Summary: LC 2632 — House resolution for impeachment of a supreme court justice

Overview

LC 2632 is a House resolution titled “Impeachment of a Supreme Court Justice.” The bill is classified as a legislative draft (LC) and is described as a resolution, not a standalone statute. The status indicates it died in process, meaning it did not advance to enactment or a formal impeachment action within the legislative process. The draft was assigned on December 10, 2024, and the latest action shows the draft died in process on May 27, 2025.

Purpose and Intent

  • The primary stated purpose of a House resolution with this title would be to initiate or authorize impeachment proceedings against a sitting Supreme Court justice.
  • As a resolution, it would typically express the House’s position, outline the proposed process, and potentially set in motion preliminary steps for impeachment investigations or the preparation of articles of impeachment (if such actions were included in the text).
  • Without the bill’s text, the specific grounds, standards, or procedural triggers are not provided. In general, impeachment resolutions reference grounds such as “high crimes and misdemeanors” and authorize further procedural steps, investigations, or referral to the Senate for trial.

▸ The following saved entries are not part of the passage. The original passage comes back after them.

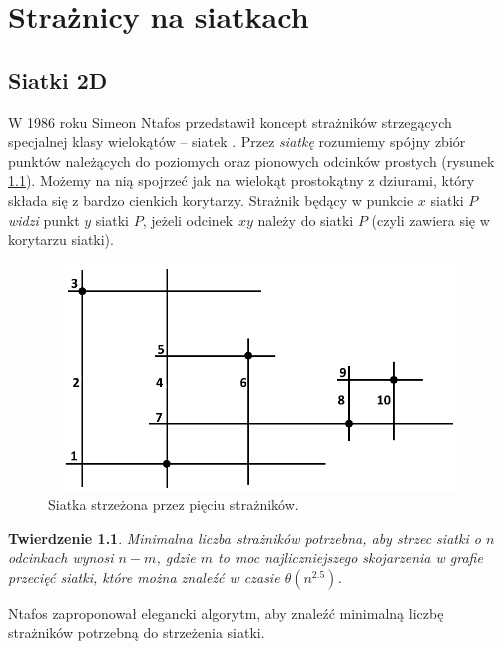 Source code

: \documentclass{xmgr}
\newtheorem{Twierdzenie}{Twierdzenie}
\theoremstyle{definition}
\begin{document}
\chapter{Strażnicy na siatkach}
\section{Siatki 2D} \label{sec:siatki}
W 1986 roku Simeon Ntafos przedstawił koncept strażników strzegących specjalnej klasy wielokątów -- siatek \cite{ntafos}.
Przez \emph{siatkę} rozumiemy spójny zbiór punktów należących do poziomych oraz pionowych odcinków prostych (rysunek \ref{fig:siatka 2d}). Możemy na nią spojrzeć jak na wielokąt prostokątny z dziurami, który składa się z bardzo cienkich korytarzy.
Strażnik będący w punkcie $x$ siatki $P$ \emph{widzi} punkt $y$ siatki $P$, jeżeli odcinek $xy$ należy do siatki $P$ (czyli zawiera się w korytarzu siatki).
 \begin{figure}[ht!]
   \centering
   \includegraphics[width=14cm,height=6cm]{rysunki/przykladowa_siatka.png}
   \caption{Siatka strzeżona przez pięciu strażników.}
   \label{fig:siatka 2d}
 \end{figure} 

\begin{Twierdzenie} \cite{ntafos}
	Minimalna liczba strażników potrzebna, aby strzec siatki o $n$ odcinkach wynosi $n-m$, gdzie $m$ to moc najliczniejszego skojarzenia w grafie przecięć siatki, które można znaleźć w czasie $\theta(n^{2.5})$.
\end{Twierdzenie}

Ntafos zaproponował elegancki algorytm, aby znaleźć minimalną liczbę strażników potrzebną do strzeżenia siatki.
\end{document}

Key Provisions and Changes (Notes)

  • No substantive text is provided in the available information. Therefore, exact provisions, grounds for impeachment, scope of investigation, or procedural rules are not known.
  • Typically, a resolution of this type might:
    • Identify alleged grounds for impeachment (e.g., misconduct, corruption, incapacity).
    • Authorize the appropriate committee to conduct investigations.
    • Establish or appoint impeachment managers or a framework for presenting articles of impeachment.
    • Outline the potential path to presenting articles of impeachment to the Senate (or equivalent chamber) for trial.
  • Important caveat: Impeachment resolutions do not themselves remove a judge from office; removal generally requires conviction in the Senate/trial phase, following Articles of Impeachment.

Affected Parties and Impacts

  • Affected: A sitting Supreme Court justice targeted by the impeachment resolution; the House and potentially the Senate (for any subsequent trial) ; judicial independence and public confidence in the judiciary could be influenced by impeachment proceedings.
  • Broader impacts might include heightened scrutiny of judicial conduct, potential political signaling, and constitutional process discussions. Any concrete impact would depend on the text and eventual action (which, in this case, did not proceed).

Procedural and Timeline Aspects

  • Introduced: December 10, 2024.
  • Drafter Assigned: December 10, 2024.
  • Subsequent Action: Draft died in process as of May 27, 2025.
  • As a draft that died in process, there is no enacted procedural framework or timeline for impeachment in effect from this bill.

Current Status

  • LC 2632 is a draft that died in process and did not become law or establish an active impeachment procedure. It represents an introduced concept rather than a bill that would alter statutory or procedural law.

Compiled from official sources — confirm details with the bill’s official record.